Implications of the Women’s Lib movement for art history and for the contemporary art scene—or, silly questions deserve long answers.
A version of this story originally appeared in the January 1971 issue of ARTnews.
While the recent upsurge of feminist activity in this country has indeed been a liberating one, its force has been chiefly emotional—personal, psychological and subjective—centered, like the other radical movements to which it is related, on the present and its immediate needs, rather than on historical analysis of the basic intellectual issues which the feminist attack on the status quo automatically raises.1 Like any revolution, however, the feminist one ultimately must come to grips with the intellectual and ideological basis of the various intellectual or scholarly disciplines—history, philosophy, sociology, psychology, etc.—in the same way that it questions the ideologies of present social institutions. If, as John Stuart Mill suggested, we tend to accept whatever is as natural, this is just as true in the realm of academic investigation as it is in our social arrangements. In the former, too, “natural” assumptions must be questioned and the mythic basis of much so-called “fact” brought to light. And it is here that the very position of woman as an acknowledged outsider, the maverick “she” instead of the presumably neutral “one”—in reality the white-male-position-accepted-as-natural, or the hidden “he” as the subject of all scholarly predicates—is a decided advantage, rather than merely a hindrance of a subjective distortion.
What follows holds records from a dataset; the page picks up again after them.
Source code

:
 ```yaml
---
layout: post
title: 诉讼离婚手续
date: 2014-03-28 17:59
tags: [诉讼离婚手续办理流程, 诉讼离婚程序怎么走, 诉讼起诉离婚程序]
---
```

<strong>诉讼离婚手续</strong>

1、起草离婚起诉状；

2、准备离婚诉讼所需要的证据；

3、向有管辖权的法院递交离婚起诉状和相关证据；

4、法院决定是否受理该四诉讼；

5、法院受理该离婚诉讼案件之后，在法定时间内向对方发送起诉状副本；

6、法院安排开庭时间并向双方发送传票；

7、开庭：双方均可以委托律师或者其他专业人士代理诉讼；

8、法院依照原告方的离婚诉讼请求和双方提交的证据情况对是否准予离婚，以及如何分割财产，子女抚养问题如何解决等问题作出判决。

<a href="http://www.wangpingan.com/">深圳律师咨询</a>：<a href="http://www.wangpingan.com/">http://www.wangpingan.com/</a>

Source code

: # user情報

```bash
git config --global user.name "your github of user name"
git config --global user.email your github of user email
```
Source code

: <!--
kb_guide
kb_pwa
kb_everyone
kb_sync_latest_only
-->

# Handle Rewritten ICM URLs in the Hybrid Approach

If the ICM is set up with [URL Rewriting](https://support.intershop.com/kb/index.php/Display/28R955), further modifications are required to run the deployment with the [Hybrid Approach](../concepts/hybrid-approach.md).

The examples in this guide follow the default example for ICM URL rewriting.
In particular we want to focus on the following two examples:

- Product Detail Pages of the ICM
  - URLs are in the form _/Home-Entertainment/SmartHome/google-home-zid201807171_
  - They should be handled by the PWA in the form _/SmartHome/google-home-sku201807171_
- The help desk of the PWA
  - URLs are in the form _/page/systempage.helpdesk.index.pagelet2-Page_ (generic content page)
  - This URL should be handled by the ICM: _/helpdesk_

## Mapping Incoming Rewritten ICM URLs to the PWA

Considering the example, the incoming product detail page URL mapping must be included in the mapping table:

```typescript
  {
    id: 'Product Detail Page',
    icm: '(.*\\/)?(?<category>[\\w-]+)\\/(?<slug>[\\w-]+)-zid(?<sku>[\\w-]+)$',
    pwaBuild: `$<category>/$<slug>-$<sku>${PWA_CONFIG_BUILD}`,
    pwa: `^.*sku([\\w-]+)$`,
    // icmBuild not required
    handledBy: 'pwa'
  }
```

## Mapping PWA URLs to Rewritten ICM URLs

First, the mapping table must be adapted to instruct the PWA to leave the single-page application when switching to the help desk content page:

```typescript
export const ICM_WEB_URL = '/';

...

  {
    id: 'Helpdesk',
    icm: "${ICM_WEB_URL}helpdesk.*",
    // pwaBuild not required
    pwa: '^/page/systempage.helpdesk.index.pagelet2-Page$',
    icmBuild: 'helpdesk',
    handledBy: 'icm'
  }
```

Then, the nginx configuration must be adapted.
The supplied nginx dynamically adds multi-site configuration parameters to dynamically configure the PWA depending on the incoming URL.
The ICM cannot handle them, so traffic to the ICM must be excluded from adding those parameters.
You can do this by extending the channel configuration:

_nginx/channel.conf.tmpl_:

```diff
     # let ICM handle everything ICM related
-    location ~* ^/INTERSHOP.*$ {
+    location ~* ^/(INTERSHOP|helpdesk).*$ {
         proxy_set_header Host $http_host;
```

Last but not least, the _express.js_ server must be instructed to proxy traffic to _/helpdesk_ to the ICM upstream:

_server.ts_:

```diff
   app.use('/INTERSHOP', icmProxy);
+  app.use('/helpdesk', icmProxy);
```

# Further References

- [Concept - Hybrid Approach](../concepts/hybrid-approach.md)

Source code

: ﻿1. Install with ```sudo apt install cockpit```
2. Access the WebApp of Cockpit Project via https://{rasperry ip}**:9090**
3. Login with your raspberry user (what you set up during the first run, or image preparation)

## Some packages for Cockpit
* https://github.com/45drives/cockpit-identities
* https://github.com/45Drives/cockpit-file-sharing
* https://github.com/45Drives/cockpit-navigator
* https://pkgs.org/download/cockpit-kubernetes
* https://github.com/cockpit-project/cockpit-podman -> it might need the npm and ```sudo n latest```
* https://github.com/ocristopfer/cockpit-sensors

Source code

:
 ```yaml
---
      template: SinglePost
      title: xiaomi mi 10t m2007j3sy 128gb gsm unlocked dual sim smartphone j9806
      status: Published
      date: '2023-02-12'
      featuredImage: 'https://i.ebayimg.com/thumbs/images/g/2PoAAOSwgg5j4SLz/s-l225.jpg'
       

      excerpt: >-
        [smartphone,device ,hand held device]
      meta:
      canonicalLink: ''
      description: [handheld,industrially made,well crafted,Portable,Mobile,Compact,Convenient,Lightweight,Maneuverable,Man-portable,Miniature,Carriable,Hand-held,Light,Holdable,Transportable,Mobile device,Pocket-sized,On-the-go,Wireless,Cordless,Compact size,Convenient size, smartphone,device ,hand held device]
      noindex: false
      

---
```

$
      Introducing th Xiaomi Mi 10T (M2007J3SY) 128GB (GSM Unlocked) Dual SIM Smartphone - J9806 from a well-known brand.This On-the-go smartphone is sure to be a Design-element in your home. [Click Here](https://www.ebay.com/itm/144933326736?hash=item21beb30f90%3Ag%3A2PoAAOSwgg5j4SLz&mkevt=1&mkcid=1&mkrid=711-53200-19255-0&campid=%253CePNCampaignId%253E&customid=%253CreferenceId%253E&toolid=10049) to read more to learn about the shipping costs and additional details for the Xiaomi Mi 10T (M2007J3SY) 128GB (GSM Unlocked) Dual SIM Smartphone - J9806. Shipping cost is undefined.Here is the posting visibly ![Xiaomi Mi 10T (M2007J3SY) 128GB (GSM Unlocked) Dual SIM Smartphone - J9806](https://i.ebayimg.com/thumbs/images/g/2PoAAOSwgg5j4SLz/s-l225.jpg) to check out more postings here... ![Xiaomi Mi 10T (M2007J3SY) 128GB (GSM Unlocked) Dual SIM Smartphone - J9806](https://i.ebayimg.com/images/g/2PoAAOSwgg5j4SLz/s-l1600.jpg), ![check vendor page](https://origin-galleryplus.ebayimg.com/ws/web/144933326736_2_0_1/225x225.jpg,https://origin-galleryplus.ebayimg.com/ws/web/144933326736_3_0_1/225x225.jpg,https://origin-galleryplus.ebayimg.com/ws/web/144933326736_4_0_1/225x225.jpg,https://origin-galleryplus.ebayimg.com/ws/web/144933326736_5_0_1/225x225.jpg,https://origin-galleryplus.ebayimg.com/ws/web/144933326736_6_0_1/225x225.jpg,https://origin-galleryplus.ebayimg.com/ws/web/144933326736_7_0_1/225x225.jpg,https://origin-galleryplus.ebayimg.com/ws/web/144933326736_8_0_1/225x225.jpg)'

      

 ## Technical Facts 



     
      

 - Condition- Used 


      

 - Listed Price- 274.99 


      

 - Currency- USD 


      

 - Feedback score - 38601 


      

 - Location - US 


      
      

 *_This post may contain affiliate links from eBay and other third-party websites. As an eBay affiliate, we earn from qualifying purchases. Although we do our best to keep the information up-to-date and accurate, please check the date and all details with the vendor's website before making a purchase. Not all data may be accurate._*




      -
What is important is that women face up to the reality of their history and of their present situation, without making excuses or puffing mediocrity. Disadvantage may indeed be an excuse; it is not, however, an intellectual position. Rather, using as a vantage point their situation as underdogs in the realm of grandeur, and outsiders in that of ideology, women can reveal institutional and intellectual weaknesses in general, and, at the same time that they destroy false consciousness, take part in the creation of institutions in which clear thought—and true greatness—are challenges open to anyone, man or woman, courageous enough to take the necessary risk, the leap into the unknown.